後日公正証書が出来た時点で連絡が来るので連絡が入ったら受け取りに行きましょう。何度も足を運ぶのは大変ですが、これで万が一金銭関係のトラブルがおきても安心して対応することが出来ます。
まとめ
今回はもし別居することになってしまった場合、生活費はどうなるのかという点についてのご紹介をしました。
実際に離婚せずに別居の場合はよほどの理由がない限りは、離婚が成立するまで婚姻費用を請求できるという結論ですね。婚姻費用を請求する際には、公正証書も作成しておくと万が一何かトラブルがあった場合にもすぐに対処できるという結果にもなりました。

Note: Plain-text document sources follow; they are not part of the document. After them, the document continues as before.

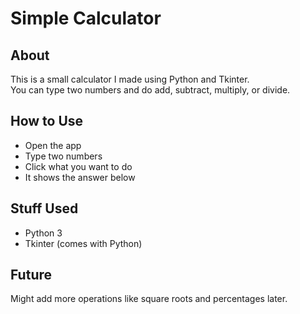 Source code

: # Simple Calculator

## About
This is a small calculator I made using Python and Tkinter.  
You can type two numbers and do add, subtract, multiply, or divide.

## How to Use
- Open the app
- Type two numbers
- Click what you want to do
- It shows the answer below

## Stuff Used
- Python 3
- Tkinter (comes with Python)

## Future
Might add more operations like square roots and percentages later.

しかし、いくら婚姻費用をもらえるからといっても安心してはいけません。
別居をする際には、また新しく家を探したり、もし実家に戻るにしても引っ越し代がかかったりと何かと出費も多くなってしまいます。
もし、今現在別居を考えているのであれば、そういった費用も一緒に計算して事前に準備しておかないといけません。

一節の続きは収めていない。